DATA UNDER STUDY:
+++++

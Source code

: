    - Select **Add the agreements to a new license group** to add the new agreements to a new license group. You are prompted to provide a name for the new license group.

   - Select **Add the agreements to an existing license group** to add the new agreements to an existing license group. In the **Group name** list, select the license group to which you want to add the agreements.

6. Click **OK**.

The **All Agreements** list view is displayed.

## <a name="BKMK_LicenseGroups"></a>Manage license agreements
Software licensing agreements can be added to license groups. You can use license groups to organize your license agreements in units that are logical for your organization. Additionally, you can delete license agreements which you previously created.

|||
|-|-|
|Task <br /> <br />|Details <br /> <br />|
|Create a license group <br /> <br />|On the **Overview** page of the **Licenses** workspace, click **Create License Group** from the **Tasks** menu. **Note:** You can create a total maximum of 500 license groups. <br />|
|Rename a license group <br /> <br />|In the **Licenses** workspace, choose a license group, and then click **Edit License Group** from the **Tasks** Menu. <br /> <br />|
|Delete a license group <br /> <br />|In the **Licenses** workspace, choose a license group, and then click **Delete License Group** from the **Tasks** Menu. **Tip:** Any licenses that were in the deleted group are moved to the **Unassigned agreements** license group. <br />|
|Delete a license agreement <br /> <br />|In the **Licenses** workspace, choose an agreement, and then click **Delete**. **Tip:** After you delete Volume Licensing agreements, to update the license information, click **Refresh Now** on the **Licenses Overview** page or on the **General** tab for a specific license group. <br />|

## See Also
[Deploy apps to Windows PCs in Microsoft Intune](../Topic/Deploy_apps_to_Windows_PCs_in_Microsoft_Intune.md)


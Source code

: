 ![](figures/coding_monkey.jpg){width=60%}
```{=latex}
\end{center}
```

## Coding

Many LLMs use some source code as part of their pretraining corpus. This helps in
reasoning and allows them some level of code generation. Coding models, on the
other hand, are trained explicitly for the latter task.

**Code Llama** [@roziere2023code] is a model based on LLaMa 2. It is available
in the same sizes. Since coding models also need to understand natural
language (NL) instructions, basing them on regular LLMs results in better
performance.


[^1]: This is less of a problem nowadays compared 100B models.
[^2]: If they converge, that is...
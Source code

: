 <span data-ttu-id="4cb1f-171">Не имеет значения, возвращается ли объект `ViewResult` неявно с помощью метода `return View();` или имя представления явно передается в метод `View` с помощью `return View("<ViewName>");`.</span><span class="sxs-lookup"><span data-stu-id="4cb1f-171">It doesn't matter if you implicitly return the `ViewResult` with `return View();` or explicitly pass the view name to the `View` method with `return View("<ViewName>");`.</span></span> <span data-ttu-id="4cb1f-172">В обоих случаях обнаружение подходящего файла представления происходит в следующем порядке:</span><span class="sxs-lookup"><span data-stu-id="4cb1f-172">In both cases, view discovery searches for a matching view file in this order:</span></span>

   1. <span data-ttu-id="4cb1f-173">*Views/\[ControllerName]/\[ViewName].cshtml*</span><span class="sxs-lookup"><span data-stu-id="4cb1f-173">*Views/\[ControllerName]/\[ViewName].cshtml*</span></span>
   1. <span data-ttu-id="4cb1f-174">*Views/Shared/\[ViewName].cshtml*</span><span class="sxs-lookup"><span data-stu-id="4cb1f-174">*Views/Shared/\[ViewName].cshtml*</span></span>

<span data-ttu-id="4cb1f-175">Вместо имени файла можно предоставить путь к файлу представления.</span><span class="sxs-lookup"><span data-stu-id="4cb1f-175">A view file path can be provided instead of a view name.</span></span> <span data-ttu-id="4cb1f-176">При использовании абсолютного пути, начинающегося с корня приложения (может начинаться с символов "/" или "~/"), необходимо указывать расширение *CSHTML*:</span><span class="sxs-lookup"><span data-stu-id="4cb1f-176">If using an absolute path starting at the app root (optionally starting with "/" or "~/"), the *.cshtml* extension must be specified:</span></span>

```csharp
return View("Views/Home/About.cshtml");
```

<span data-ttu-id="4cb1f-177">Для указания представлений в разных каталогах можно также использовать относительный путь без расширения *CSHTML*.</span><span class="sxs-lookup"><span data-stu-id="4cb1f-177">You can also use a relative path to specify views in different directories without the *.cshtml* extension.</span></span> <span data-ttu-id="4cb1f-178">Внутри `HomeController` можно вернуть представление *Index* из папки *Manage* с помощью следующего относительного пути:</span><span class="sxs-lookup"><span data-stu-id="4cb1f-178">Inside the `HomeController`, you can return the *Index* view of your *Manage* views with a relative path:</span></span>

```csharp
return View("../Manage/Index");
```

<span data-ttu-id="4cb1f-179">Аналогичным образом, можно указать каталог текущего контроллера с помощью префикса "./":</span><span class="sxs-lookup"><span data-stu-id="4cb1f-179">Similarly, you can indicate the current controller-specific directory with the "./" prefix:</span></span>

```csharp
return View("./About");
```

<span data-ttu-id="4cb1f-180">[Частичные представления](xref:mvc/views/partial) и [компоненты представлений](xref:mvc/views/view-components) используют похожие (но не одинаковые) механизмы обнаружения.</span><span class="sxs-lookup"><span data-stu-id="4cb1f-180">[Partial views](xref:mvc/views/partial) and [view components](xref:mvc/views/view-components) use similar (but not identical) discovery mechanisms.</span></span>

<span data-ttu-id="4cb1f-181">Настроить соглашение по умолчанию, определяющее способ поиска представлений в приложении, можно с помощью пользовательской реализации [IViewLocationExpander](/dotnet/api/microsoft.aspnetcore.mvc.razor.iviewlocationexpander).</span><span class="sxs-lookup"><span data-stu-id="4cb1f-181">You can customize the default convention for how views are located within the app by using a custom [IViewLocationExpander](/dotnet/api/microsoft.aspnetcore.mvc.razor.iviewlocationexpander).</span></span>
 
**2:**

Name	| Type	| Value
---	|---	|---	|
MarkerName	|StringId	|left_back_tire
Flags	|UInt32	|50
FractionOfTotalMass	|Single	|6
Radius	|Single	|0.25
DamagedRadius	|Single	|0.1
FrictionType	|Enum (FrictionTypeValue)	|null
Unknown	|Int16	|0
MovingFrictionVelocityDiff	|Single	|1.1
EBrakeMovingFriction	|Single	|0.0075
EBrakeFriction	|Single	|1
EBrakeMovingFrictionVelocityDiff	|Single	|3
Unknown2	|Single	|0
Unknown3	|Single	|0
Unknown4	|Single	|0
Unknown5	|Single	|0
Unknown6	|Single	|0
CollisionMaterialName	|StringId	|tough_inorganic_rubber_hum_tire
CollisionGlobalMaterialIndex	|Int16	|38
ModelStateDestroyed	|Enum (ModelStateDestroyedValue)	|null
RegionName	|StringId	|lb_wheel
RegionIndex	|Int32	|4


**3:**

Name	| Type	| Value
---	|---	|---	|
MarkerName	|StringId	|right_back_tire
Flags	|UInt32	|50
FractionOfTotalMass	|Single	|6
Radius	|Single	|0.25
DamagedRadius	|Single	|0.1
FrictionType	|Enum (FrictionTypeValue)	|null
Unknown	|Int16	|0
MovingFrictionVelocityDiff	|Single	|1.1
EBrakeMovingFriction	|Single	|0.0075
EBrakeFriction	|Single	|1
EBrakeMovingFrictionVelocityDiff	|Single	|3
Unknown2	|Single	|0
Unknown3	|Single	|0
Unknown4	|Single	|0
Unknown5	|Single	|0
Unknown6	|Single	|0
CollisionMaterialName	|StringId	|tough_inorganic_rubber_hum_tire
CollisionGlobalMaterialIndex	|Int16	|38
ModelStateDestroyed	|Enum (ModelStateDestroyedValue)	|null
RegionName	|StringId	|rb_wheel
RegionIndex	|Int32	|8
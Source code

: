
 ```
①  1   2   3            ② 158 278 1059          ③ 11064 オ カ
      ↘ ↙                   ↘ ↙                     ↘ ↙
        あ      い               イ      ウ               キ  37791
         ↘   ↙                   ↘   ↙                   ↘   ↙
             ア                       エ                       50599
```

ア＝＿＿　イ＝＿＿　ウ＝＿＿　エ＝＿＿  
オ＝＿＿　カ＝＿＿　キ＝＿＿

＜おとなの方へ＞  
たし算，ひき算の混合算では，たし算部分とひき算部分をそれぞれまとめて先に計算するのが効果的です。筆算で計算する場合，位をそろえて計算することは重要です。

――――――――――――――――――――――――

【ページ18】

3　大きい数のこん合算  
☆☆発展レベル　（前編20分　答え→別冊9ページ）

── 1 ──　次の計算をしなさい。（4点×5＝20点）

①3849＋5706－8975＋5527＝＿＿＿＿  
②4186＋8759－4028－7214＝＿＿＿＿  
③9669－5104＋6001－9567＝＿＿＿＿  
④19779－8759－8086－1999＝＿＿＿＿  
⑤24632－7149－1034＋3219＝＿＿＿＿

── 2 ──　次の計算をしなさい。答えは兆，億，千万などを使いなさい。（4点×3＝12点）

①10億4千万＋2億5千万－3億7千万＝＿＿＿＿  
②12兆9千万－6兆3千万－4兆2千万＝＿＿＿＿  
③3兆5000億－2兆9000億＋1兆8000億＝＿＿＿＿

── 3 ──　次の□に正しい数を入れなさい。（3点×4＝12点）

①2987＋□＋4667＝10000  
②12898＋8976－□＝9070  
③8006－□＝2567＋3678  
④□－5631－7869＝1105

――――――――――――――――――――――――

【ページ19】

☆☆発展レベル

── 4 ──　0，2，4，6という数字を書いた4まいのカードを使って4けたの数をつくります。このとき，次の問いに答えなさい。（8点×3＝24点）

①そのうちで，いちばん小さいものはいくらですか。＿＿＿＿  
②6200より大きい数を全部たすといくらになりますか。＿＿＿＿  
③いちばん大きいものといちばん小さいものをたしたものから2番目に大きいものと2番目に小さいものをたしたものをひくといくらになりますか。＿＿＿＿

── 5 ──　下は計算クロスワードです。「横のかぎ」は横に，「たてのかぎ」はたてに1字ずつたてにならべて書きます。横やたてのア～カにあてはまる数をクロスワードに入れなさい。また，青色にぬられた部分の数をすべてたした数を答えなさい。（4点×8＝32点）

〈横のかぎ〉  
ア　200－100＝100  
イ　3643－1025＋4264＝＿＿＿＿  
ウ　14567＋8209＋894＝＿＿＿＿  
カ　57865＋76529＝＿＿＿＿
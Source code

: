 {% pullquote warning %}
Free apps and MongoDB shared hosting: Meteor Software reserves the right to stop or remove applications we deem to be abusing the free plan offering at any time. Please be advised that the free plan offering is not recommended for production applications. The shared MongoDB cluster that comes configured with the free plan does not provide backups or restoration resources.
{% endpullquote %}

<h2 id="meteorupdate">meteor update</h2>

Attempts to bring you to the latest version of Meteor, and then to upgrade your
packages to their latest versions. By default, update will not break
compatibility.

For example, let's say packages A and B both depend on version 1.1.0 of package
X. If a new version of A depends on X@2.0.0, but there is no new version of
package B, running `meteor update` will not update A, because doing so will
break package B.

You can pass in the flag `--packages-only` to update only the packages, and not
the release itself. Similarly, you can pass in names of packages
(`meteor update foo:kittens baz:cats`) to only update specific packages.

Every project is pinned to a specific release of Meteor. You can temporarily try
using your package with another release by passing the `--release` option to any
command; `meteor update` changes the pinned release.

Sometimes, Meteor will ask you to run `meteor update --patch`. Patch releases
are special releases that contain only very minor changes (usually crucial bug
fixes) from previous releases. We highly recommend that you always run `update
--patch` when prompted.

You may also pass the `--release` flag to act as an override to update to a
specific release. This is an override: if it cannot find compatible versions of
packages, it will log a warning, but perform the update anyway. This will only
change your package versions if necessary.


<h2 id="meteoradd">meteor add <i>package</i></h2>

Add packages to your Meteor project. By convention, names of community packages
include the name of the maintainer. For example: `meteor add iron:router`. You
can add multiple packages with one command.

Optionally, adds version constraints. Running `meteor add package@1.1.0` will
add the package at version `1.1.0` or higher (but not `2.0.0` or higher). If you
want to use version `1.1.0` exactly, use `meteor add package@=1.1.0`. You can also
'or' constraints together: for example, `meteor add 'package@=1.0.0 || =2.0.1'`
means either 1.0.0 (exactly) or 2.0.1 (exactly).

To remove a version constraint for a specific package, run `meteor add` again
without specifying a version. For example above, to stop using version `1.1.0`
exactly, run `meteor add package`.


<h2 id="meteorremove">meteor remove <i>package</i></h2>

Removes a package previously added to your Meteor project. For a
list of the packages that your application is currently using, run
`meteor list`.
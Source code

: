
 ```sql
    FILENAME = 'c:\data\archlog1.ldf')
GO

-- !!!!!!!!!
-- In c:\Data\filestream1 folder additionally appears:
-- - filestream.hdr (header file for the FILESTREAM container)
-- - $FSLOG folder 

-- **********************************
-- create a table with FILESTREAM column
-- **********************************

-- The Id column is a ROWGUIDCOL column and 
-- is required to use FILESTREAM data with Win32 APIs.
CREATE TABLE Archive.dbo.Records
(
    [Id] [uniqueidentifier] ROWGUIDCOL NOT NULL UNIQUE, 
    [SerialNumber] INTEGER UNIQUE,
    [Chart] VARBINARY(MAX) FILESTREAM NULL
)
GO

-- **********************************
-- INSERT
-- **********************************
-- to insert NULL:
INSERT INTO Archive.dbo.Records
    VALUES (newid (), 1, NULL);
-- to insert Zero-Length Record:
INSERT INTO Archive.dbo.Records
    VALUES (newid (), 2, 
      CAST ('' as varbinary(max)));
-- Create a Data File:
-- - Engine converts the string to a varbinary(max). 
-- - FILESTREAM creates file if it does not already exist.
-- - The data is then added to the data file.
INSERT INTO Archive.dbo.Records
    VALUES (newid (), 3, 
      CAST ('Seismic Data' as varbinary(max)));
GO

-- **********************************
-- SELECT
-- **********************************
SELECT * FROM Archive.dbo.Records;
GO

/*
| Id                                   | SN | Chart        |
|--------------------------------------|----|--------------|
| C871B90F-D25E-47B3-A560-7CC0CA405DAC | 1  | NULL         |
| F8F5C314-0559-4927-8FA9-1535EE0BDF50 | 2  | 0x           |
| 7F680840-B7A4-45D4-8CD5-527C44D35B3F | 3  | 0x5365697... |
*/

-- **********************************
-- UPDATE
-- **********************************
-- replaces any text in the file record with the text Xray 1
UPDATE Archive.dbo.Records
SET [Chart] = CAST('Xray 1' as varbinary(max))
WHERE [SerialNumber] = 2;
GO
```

+++++

EXERCISE BRIEF: All lines that include the word "project" must be copied from the material above.

RESULT BELOW:
Every project is pinned to a specific release of Meteor. You can temporarily try
Add packages to your Meteor project. By convention, names of community packages
Removes a package previously added to your Meteor project. For a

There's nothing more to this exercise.